Gli impedimenti al matrimonio civile (seconda parte): analisi degli articoli 87-89 c.c.

Gli impedimenti al matrimonio civile (seconda parte): analisi degli articoli 87-89 c.c.

Sommario: 1. L’impedimento di età (art.87) – 1.1. Profili introduttivi – 1.2. Le singole fattispecie dell’impedimento – 1.3. L’iter processuale – 2. L’impedimento di delitto (art.88) – 2.1. Alcuni rilievi critici – 3. Divieto temporaneo di nuove nozze (art.89) – 3.1. Profili processuali – 4. Conclusioni

 

1.  L’impedimento di età (art.87)

Dopo aver esposto – nell’ordine – l’impedimento di età (art.84) , l’interdizione (art.85) e la libertà di stato (art.86), il legislatore descrive – con un’ampia fattispecie – l’ impedimento di parentela intesa, tuttavia, in forma piuttosto estensiva dal momento che, oltre alla cd parentela familiare, la novella del 1942 ha voluto inserire anche i casi di affinità e di adozione al fine di favorire una lettura ed un’analisi completa attorno alle diverse manifestazioni del già menzionato impedimento.

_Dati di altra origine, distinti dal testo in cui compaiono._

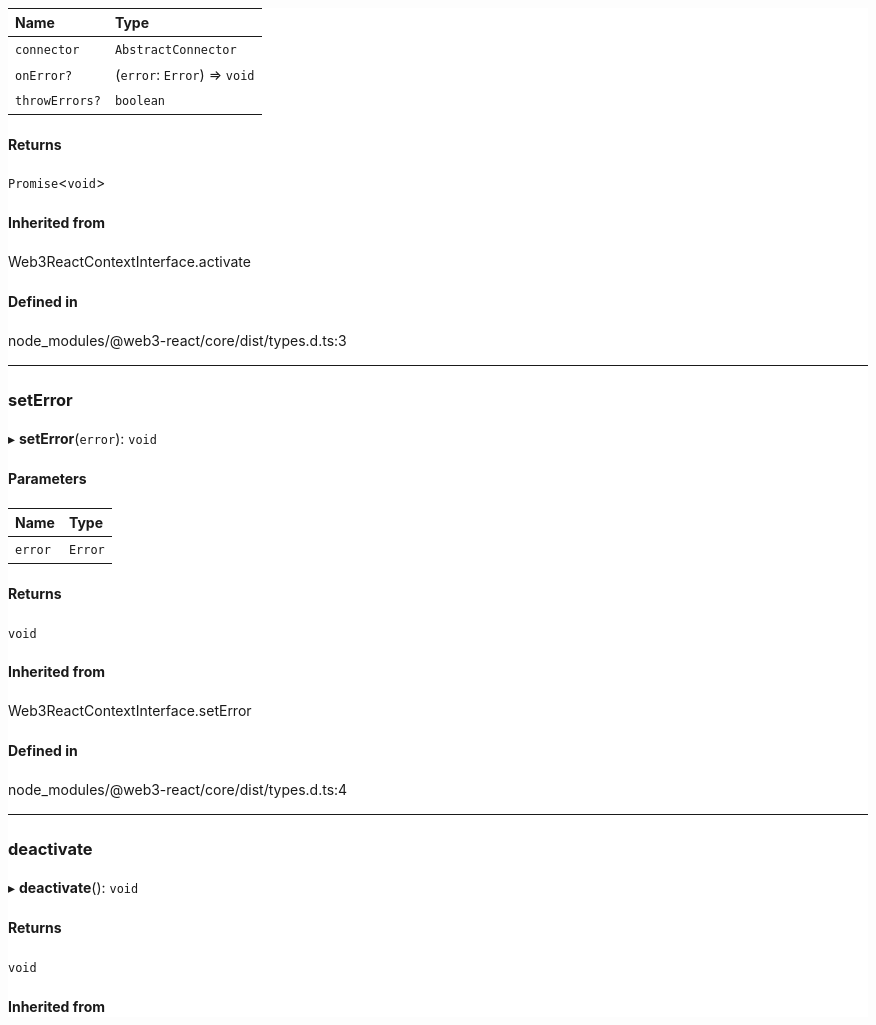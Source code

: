 | Name | Type |
| :------ | :------ |
| `connector` | `AbstractConnector` |
| `onError?` | (`error`: `Error`) => `void` |
| `throwErrors?` | `boolean` |

#### Returns

`Promise`<`void`\>

#### Inherited from

Web3ReactContextInterface.activate

#### Defined in

node_modules/@web3-react/core/dist/types.d.ts:3

___

### setError

▸ **setError**(`error`): `void`

#### Parameters

| Name | Type |
| :------ | :------ |
| `error` | `Error` |

#### Returns

`void`

#### Inherited from

Web3ReactContextInterface.setError

#### Defined in

node_modules/@web3-react/core/dist/types.d.ts:4

___

### deactivate

▸ **deactivate**(): `void`

#### Returns

`void`

#### Inherited from
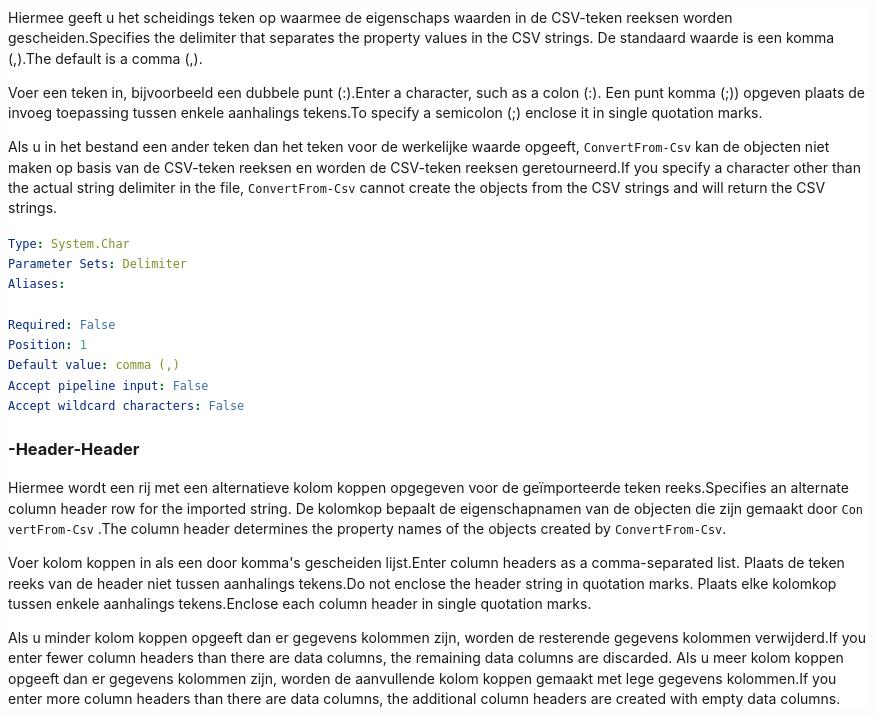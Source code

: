 <span data-ttu-id="1ac80-150">Hiermee geeft u het scheidings teken op waarmee de eigenschaps waarden in de CSV-teken reeksen worden gescheiden.</span><span class="sxs-lookup"><span data-stu-id="1ac80-150">Specifies the delimiter that separates the property values in the CSV strings.</span></span>
<span data-ttu-id="1ac80-151">De standaard waarde is een komma (,).</span><span class="sxs-lookup"><span data-stu-id="1ac80-151">The default is a comma (,).</span></span>

<span data-ttu-id="1ac80-152">Voer een teken in, bijvoorbeeld een dubbele punt (:).</span><span class="sxs-lookup"><span data-stu-id="1ac80-152">Enter a character, such as a colon (:).</span></span>
<span data-ttu-id="1ac80-153">Een punt komma (;)) opgeven plaats de invoeg toepassing tussen enkele aanhalings tekens.</span><span class="sxs-lookup"><span data-stu-id="1ac80-153">To specify a semicolon (;) enclose it in single quotation marks.</span></span>

<span data-ttu-id="1ac80-154">Als u in het bestand een ander teken dan het teken voor de werkelijke waarde opgeeft, `ConvertFrom-Csv` kan de objecten niet maken op basis van de CSV-teken reeksen en worden de CSV-teken reeksen geretourneerd.</span><span class="sxs-lookup"><span data-stu-id="1ac80-154">If you specify a character other than the actual string delimiter in the file, `ConvertFrom-Csv` cannot create the objects from the CSV strings and will return the CSV strings.</span></span>

```yaml
Type: System.Char
Parameter Sets: Delimiter
Aliases:

Required: False
Position: 1
Default value: comma (,)
Accept pipeline input: False
Accept wildcard characters: False
```

### <span data-ttu-id="1ac80-155">-Header</span><span class="sxs-lookup"><span data-stu-id="1ac80-155">-Header</span></span>

<span data-ttu-id="1ac80-156">Hiermee wordt een rij met een alternatieve kolom koppen opgegeven voor de geïmporteerde teken reeks.</span><span class="sxs-lookup"><span data-stu-id="1ac80-156">Specifies an alternate column header row for the imported string.</span></span> <span data-ttu-id="1ac80-157">De kolomkop bepaalt de eigenschapnamen van de objecten die zijn gemaakt door `ConvertFrom-Csv` .</span><span class="sxs-lookup"><span data-stu-id="1ac80-157">The column header determines the property names of the objects created by `ConvertFrom-Csv`.</span></span>

<span data-ttu-id="1ac80-158">Voer kolom koppen in als een door komma's gescheiden lijst.</span><span class="sxs-lookup"><span data-stu-id="1ac80-158">Enter column headers as a comma-separated list.</span></span> <span data-ttu-id="1ac80-159">Plaats de teken reeks van de header niet tussen aanhalings tekens.</span><span class="sxs-lookup"><span data-stu-id="1ac80-159">Do not enclose the header string in quotation marks.</span></span> <span data-ttu-id="1ac80-160">Plaats elke kolomkop tussen enkele aanhalings tekens.</span><span class="sxs-lookup"><span data-stu-id="1ac80-160">Enclose each column header in single quotation marks.</span></span>

<span data-ttu-id="1ac80-161">Als u minder kolom koppen opgeeft dan er gegevens kolommen zijn, worden de resterende gegevens kolommen verwijderd.</span><span class="sxs-lookup"><span data-stu-id="1ac80-161">If you enter fewer column headers than there are data columns, the remaining data columns are discarded.</span></span> <span data-ttu-id="1ac80-162">Als u meer kolom koppen opgeeft dan er gegevens kolommen zijn, worden de aanvullende kolom koppen gemaakt met lege gegevens kolommen.</span><span class="sxs-lookup"><span data-stu-id="1ac80-162">If you enter more column headers than there are data columns, the additional column headers are created with empty data columns.</span></span>
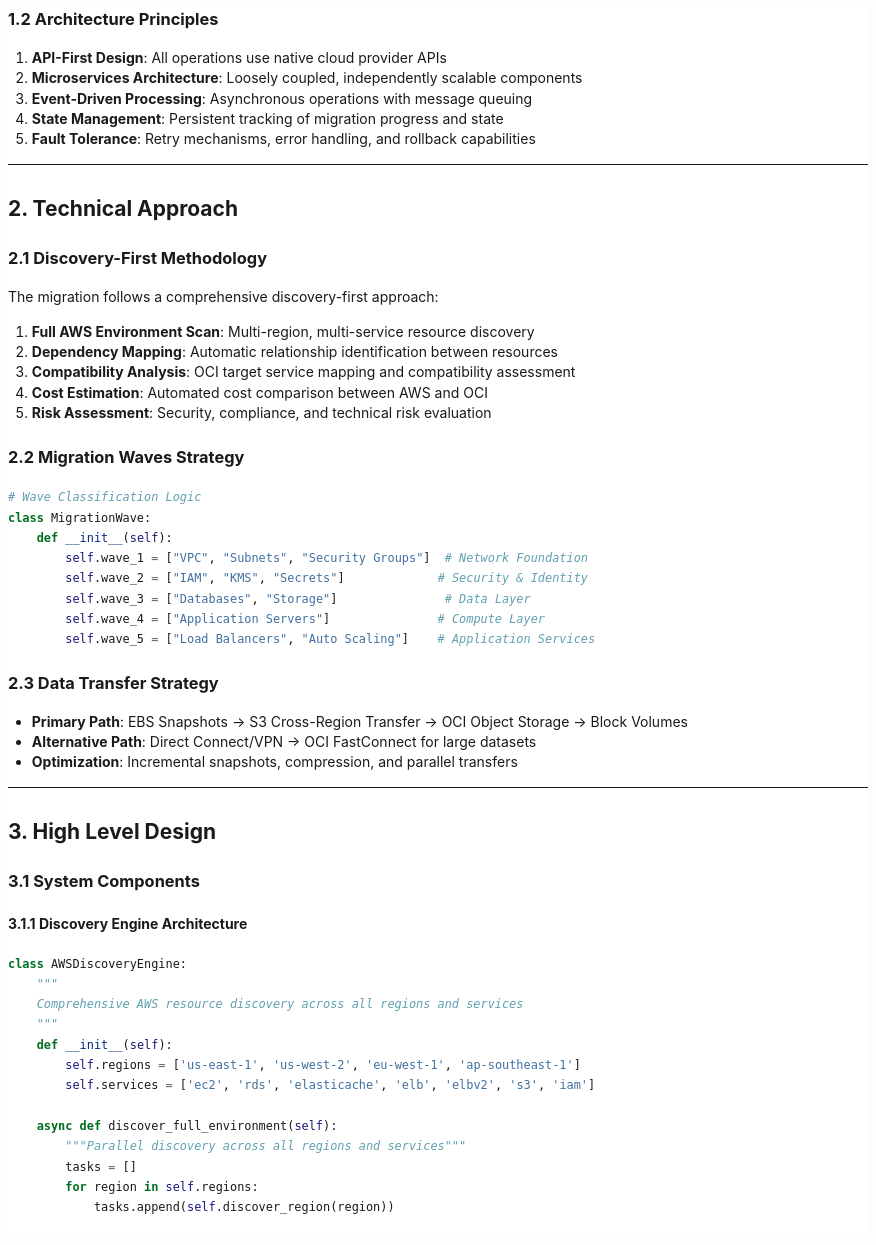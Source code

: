 ### 1.2 Architecture Principles

1. **API-First Design**: All operations use native cloud provider APIs
2. **Microservices Architecture**: Loosely coupled, independently scalable components
3. **Event-Driven Processing**: Asynchronous operations with message queuing
4. **State Management**: Persistent tracking of migration progress and state
5. **Fault Tolerance**: Retry mechanisms, error handling, and rollback capabilities

---

## 2. Technical Approach

### 2.1 Discovery-First Methodology

The migration follows a comprehensive discovery-first approach:

1. **Full AWS Environment Scan**: Multi-region, multi-service resource discovery
2. **Dependency Mapping**: Automatic relationship identification between resources
3. **Compatibility Analysis**: OCI target service mapping and compatibility assessment
4. **Cost Estimation**: Automated cost comparison between AWS and OCI
5. **Risk Assessment**: Security, compliance, and technical risk evaluation

### 2.2 Migration Waves Strategy

```python
# Wave Classification Logic
class MigrationWave:
    def __init__(self):
        self.wave_1 = ["VPC", "Subnets", "Security Groups"]  # Network Foundation
        self.wave_2 = ["IAM", "KMS", "Secrets"]             # Security & Identity
        self.wave_3 = ["Databases", "Storage"]               # Data Layer
        self.wave_4 = ["Application Servers"]               # Compute Layer
        self.wave_5 = ["Load Balancers", "Auto Scaling"]    # Application Services
```

### 2.3 Data Transfer Strategy

- **Primary Path**: EBS Snapshots → S3 Cross-Region Transfer → OCI Object Storage → Block Volumes
- **Alternative Path**: Direct Connect/VPN → OCI FastConnect for large datasets
- **Optimization**: Incremental snapshots, compression, and parallel transfers

---

## 3. High Level Design

### 3.1 System Components

#### 3.1.1 Discovery Engine Architecture

```python
class AWSDiscoveryEngine:
    """
    Comprehensive AWS resource discovery across all regions and services
    """
    def __init__(self):
        self.regions = ['us-east-1', 'us-west-2', 'eu-west-1', 'ap-southeast-1']
        self.services = ['ec2', 'rds', 'elasticache', 'elb', 'elbv2', 's3', 'iam']
        
    async def discover_full_environment(self):
        """Parallel discovery across all regions and services"""
        tasks = []
        for region in self.regions:
            tasks.append(self.discover_region(region))
        
```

Alla luce di quanto accennato, l’impedimento de quo, richiede alcune cautele interpretative al fine di evidenziarne le caratteristiche principali.

1.1. Profili introduttivi

Come già accennato in precedenza, l’art. 87 contiene una normativa piuttosto articolata frutto – non solo della novella del 1942 – ma anche delle altrettanto significative modifiche al suddetto articolo avvenute con la l. 151 del 19 maggio 1975 la quale – intervenendo radicalmente sulla presente disposizione – modificò la fraseologia in esso contenuta abbandonando le formule imperative a favore di un più rigorosa “non possono contrarre matrimonio” [1].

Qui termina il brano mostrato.